Cerca de 200 pessoas foram para as ruas na manhã deste sábado (27), em Governador Valadares, no Leste do Estado, para protestar contra os efeitos da lama que vazou da barragem da Samarco em Mariana dia 5 de novembro de 2015, para o meio ambiente e populações atingidas, e cobrar providências para o município. Entre as exigências está a volta da distribuição de água mineral.

Na “Carta de Indignação da População Valadarense” que será enviada às autoridades e à ONU junto com um abaixo assinado, a população cobra a apresentação de projetos de recuperação da Bacia do rio Doce e a imediata captação alternativa de água nos rios Suaçui Grande e Pequeno. A autorização para início das obras teria sido concedida pelos órgãos técnicos governamentais logo após o desastre ambiental.
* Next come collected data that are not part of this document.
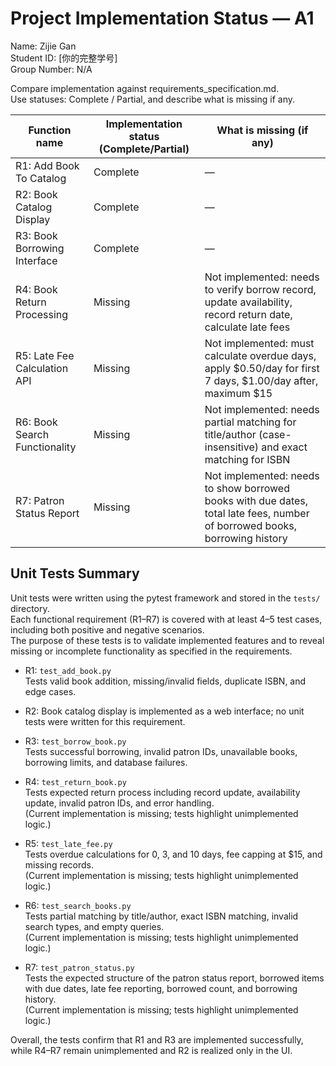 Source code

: # Project Implementation Status — A1

Name: Zijie Gan  
Student ID: [你的完整学号]  
Group Number: N/A  

Compare implementation against requirements_specification.md.  
Use statuses: Complete / Partial, and describe what is missing if any.

| Function name | Implementation status (Complete/Partial) | What is missing (if any) |
|---|---|---|
| R1: Add Book To Catalog | Complete | — |
| R2: Book Catalog Display | Complete | — |
| R3: Book Borrowing Interface | Complete | — |
| R4: Book Return Processing | Missing | Not implemented: needs to verify borrow record, update availability, record return date, calculate late fees |
| R5: Late Fee Calculation API | Missing | Not implemented: must calculate overdue days, apply $0.50/day for first 7 days, $1.00/day after, maximum $15 |
| R6: Book Search Functionality | Missing | Not implemented: needs partial matching for title/author (case-insensitive) and exact matching for ISBN |
| R7: Patron Status Report | Missing | Not implemented: needs to show borrowed books with due dates, total late fees, number of borrowed books, borrowing history |


## Unit Tests Summary

Unit tests were written using the pytest framework and stored in the `tests/` directory.  
Each functional requirement (R1–R7) is covered with at least 4–5 test cases, including both positive and negative scenarios.  
The purpose of these tests is to validate implemented features and to reveal missing or incomplete functionality as specified in the requirements.

- R1: `test_add_book.py`  
  Tests valid book addition, missing/invalid fields, duplicate ISBN, and edge cases.

- R2: Book catalog display is implemented as a web interface; no unit tests were written for this requirement.

- R3: `test_borrow_book.py`  
  Tests successful borrowing, invalid patron IDs, unavailable books, borrowing limits, and database failures.

- R4: `test_return_book.py`  
  Tests expected return process including record update, availability update, invalid patron IDs, and error handling.  
  (Current implementation is missing; tests highlight unimplemented logic.)

- R5: `test_late_fee.py`  
  Tests overdue calculations for 0, 3, and 10 days, fee capping at $15, and missing records.  
  (Current implementation is missing; tests highlight unimplemented logic.)

- R6: `test_search_books.py`  
  Tests partial matching by title/author, exact ISBN matching, invalid search types, and empty queries.  
  (Current implementation is missing; tests highlight unimplemented logic.)

- R7: `test_patron_status.py`  
  Tests the expected structure of the patron status report, borrowed items with due dates, late fee reporting, borrowed count, and borrowing history.  
  (Current implementation is missing; tests highlight unimplemented logic.)

Overall, the tests confirm that R1 and R3 are implemented successfully, while R4–R7 remain unimplemented and R2 is realized only in the UI.  
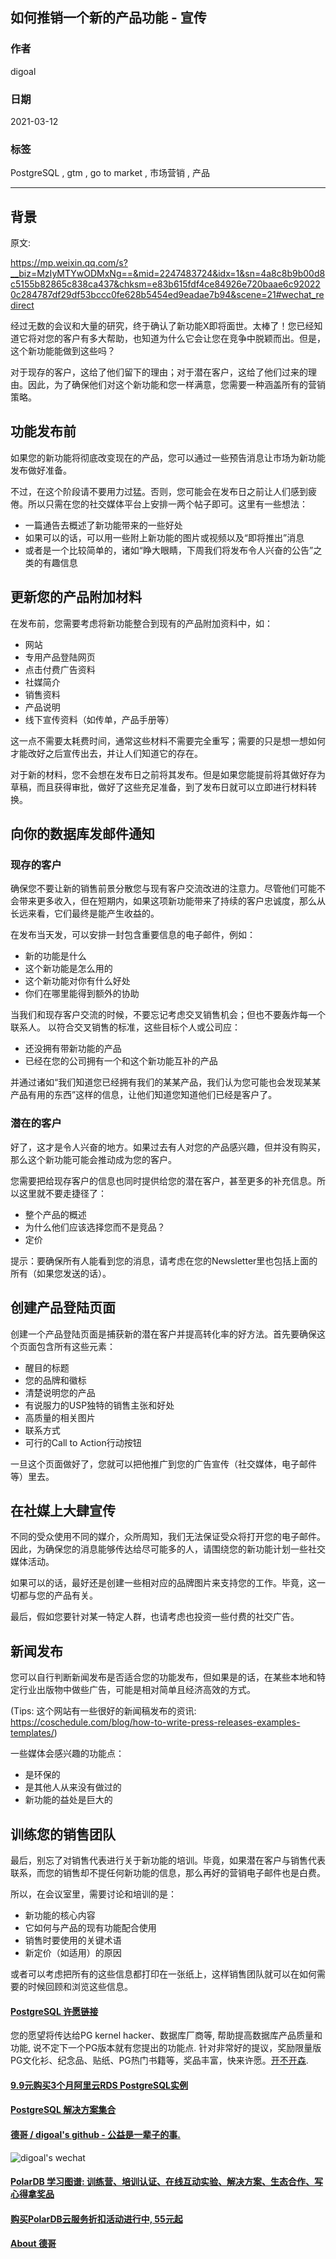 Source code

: ## 如何推销一个新的产品功能 - 宣传     
      
### 作者      
digoal      
      
### 日期      
2021-03-12       
      
### 标签      
PostgreSQL , gtm , go to market , 市场营销 , 产品       
      
----      
      
## 背景      
原文:  
  
https://mp.weixin.qq.com/s?__biz=MzIyMTYwODMxNg==&mid=2247483724&idx=1&sn=4a8c8b9b00d8c5155b82865c838ca437&chksm=e83b615fdf4ce84926e720baae6c920220c284787df29df53bccc0fe628b5454ed9eadae7b94&scene=21#wechat_redirect  
  
经过无数的会议和大量的研究，终于确认了新功能X即将面世。太棒了！您已经知道它将对您的客户有多大帮助，也知道为什么它会让您在竞争中脱颖而出。但是，这个新功能能做到这些吗？  
  
  
  
对于现存的客户，这给了他们留下的理由；对于潜在客户，这给了他们过来的理由。因此，为了确保他们对这个新功能和您一样满意，您需要一种涵盖所有的营销策略。  
  
  
  
## 功能发布前  
  
  
  
如果您的新功能将彻底改变现在的产品，您可以通过一些预告消息让市场为新功能发布做好准备。  
  
  
  
不过，在这个阶段请不要用力过猛。否则，您可能会在发布日之前让人们感到疲倦。所以只需在您的社交媒体平台上安排一两个帖子即可。这里有一些想法：  
  
  
  
-  一篇通告去概述了新功能带来的一些好处  
-  如果可以的话，可以用一些附上新功能的图片或视频以及“即将推出”消息  
-  或者是一个比较简单的，诸如“睁大眼睛，下周我们将发布令人兴奋的公告”之类的有趣信息  
  
  
  
## 更新您的产品附加材料  
  
  
  
在发布前，您需要考虑将新功能整合到现有的产品附加资料中，如：  
  
  
  
-  网站  
-  专用产品登陆网页  
-  点击付费广告资料  
-  社媒简介  
-  销售资料  
-  产品说明  
-  线下宣传资料（如传单，产品手册等）  
  
  
  
这一点不需要太耗费时间，通常这些材料不需要完全重写；需要的只是想一想如何才能改好之后宣传出去，并让人们知道它的存在。  
  
  
  
对于新的材料，您不会想在发布日之前将其发布。但是如果您能提前将其做好存为草稿，而且获得审批，做好了这些充足准备，到了发布日就可以立即进行材料转换。  
  
  
  
## 向你的数据库发邮件通知  
  
  
  
### 现存的客户  
  
  
  
确保您不要让新的销售前景分散您与现有客户交流改进的注意力。尽管他们可能不会带来更多收入，但在短期内，如果这项新功能带来了持续的客户忠诚度，那么从长远来看，它们最终是能产生收益的。  
  
  
  
在发布当天发，可以安排一封包含重要信息的电子邮件，例如：  
  
  
  
-  新的功能是什么  
-  这个新功能是怎么用的  
-  这个新功能对你有什么好处  
-  你们在哪里能得到额外的协助  
  
  
  
当我们和现存客户交流的时候，不要忘记考虑交叉销售机会；但也不要轰炸每一个联系人。 以符合交叉销售的标准，这些目标个人或公司应：  
  
  
  
-  还没拥有带新功能的产品  
-  已经在您的公司拥有一个和这个新功能互补的产品  
  
  
  
并通过诸如“我们知道您已经拥有我们的某某产品，我们认为您可能也会发现某某产品有用的东西”这样的信息，让他们知道您知道他们已经是客户了。  
  
  
  
### 潜在的客户  
  
  
  
好了，这才是令人兴奋的地方。如果过去有人对您的产品感兴趣，但并没有购买，那么这个新功能可能会推动成为您的客户。  
  
  
  
您需要把给现存客户的信息也同时提供给您的潜在客户，甚至更多的补充信息。所以这里就不要走捷径了：  
  
  
  
-  整个产品的概述  
-  为什么他们应该选择您而不是竞品？  
-  定价  
  
  
  
提示：要确保所有人能看到您的消息，请考虑在您的Newsletter里也包括上面的所有（如果您发送的话）。  
  
  
  
## 创建产品登陆页面  
  
  
  
创建一个产品登陆页面是捕获新的潜在客户并提高转化率的好方法。首先要确保这个页面包含所有这些元素：  
  
  
  
-  醒目的标题  
-  您的品牌和徽标  
-  清楚说明您的产品  
-  有说服力的USP独特的销售主张和好处  
-  高质量的相关图片  
-  联系方式  
-  可行的Call to Action行动按钮  
  
  
  
一旦这个页面做好了，您就可以把他推广到您的广告宣传（社交媒体，电子邮件等）里去。  
  
  
  
## 在社媒上大肆宣传  
  
  
  
不同的受众使用不同的媒介，众所周知，我们无法保证受众将打开您的电子邮件。因此，为确保您的消息能够传达给尽可能多的人，请围绕您的新功能计划一些社交媒体活动。  
  
  
  
  
如果可以的话，最好还是创建一些相对应的品牌图片来支持您的工作。毕竟，这一切都与您的产品有关。  
  
  
  
最后，假如您要针对某一特定人群，也请考虑也投资一些付费的社交广告。  
  
  
  
##  新闻发布  
  
  
  
您可以自行判断新闻发布是否适合您的功能发布，但如果是的话，在某些本地和特定行业出版物中做些广告，可能是相对简单且经济高效的方式。  
  
  
  
(Tips: 这个网站有一些很好的新闻稿发布的资讯: https://coschedule.com/blog/how-to-write-press-releases-examples-templates/)  
  
  
  
一些媒体会感兴趣的功能点：  
  
  
  
-  是环保的  
-  是其他人从来没有做过的  
-  新功能的益处是巨大的  
  
  
  
## 训练您的销售团队  
  
  
  
最后，别忘了对销售代表进行关于新功能的培训。毕竟，如果潜在客户与销售代表联系，而您的销售却不提任何新功能的信息，那么再好的营销电子邮件也是白费。  
  
  
  
所以，在会议室里，需要讨论和培训的是：  
  
  
  
-  新功能的核心内容  
-  它如何与产品的现有功能配合使用  
-  销售时要使用的关键术语  
-  新定价（如适用）的原因  
  
  
  
或者可以考虑把所有的这些信息都打印在一张纸上，这样销售团队就可以在如何需要的时候回顾和浏览这些信息。  
  
    
  
#### [PostgreSQL 许愿链接](https://github.com/digoal/blog/issues/76 "269ac3d1c492e938c0191101c7238216")
您的愿望将传达给PG kernel hacker、数据库厂商等, 帮助提高数据库产品质量和功能, 说不定下一个PG版本就有您提出的功能点. 针对非常好的提议，奖励限量版PG文化衫、纪念品、贴纸、PG热门书籍等，奖品丰富，快来许愿。[开不开森](https://github.com/digoal/blog/issues/76 "269ac3d1c492e938c0191101c7238216").  
  
  
#### [9.9元购买3个月阿里云RDS PostgreSQL实例](https://www.aliyun.com/database/postgresqlactivity "57258f76c37864c6e6d23383d05714ea")
  
  
#### [PostgreSQL 解决方案集合](https://yq.aliyun.com/topic/118 "40cff096e9ed7122c512b35d8561d9c8")
  
  
#### [德哥 / digoal's github - 公益是一辈子的事.](https://github.com/digoal/blog/blob/master/README.md "22709685feb7cab07d30f30387f0a9ae")
  
  
![digoal's wechat](../pic/digoal_weixin.jpg "f7ad92eeba24523fd47a6e1a0e691b59")
  
  
#### [PolarDB 学习图谱: 训练营、培训认证、在线互动实验、解决方案、生态合作、写心得拿奖品](https://www.aliyun.com/database/openpolardb/activity "8642f60e04ed0c814bf9cb9677976bd4")
  
  
#### [购买PolarDB云服务折扣活动进行中, 55元起](https://www.aliyun.com/activity/new/polardb-yunparter?userCode=bsb3t4al "e0495c413bedacabb75ff1e880be465a")
  
  
#### [About 德哥](https://github.com/digoal/blog/blob/master/me/readme.md "a37735981e7704886ffd590565582dd0")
Os manifestantes também pedem a volta da distribuição gratuita de água mineral pela Samarco, enquanto não houver captação de água em outro manancial. A distribuição foi suspensa dia 22 de janeiro com a alegação de que a água tratada e distribuída pelo Saae está potável. Mas segundo a presidente da Associação Valadarense de Defesa ao Meio Ambiente (Avadma), advogada Rosamélia Apolinário, a população está bebendo lama.
“A água que sai das torneiras é de qualidade duvidosa e a população precisa se unir para cobrar das autoridades constituídas as providencias. Não podemos aceitar isso. A população precisa acordar, vir para as ruas e se mobilizar. Não somos cachorros. A Samarco vai ter que reparar os danos causados, parar de fazer propaganda enganosa e cuidar da população, porque do contrário, seremos uma população doente em poucos anos”, enfatiza.

O professor Ilvece Cunha, de 73 anos, um dos manifestantes, concorda. “Estão promovendo um genocídio, matando lentamente a população e nós, ao pagar a conta de água, estamos pagando para nos matarem. Estudos comprovam que a água do rio tem metais pesados e eu soube também que o coagulante (polímero de acácia negra) usado para tratar essa água distribuída à população pode até deixa-la branquinha, mas não pura”.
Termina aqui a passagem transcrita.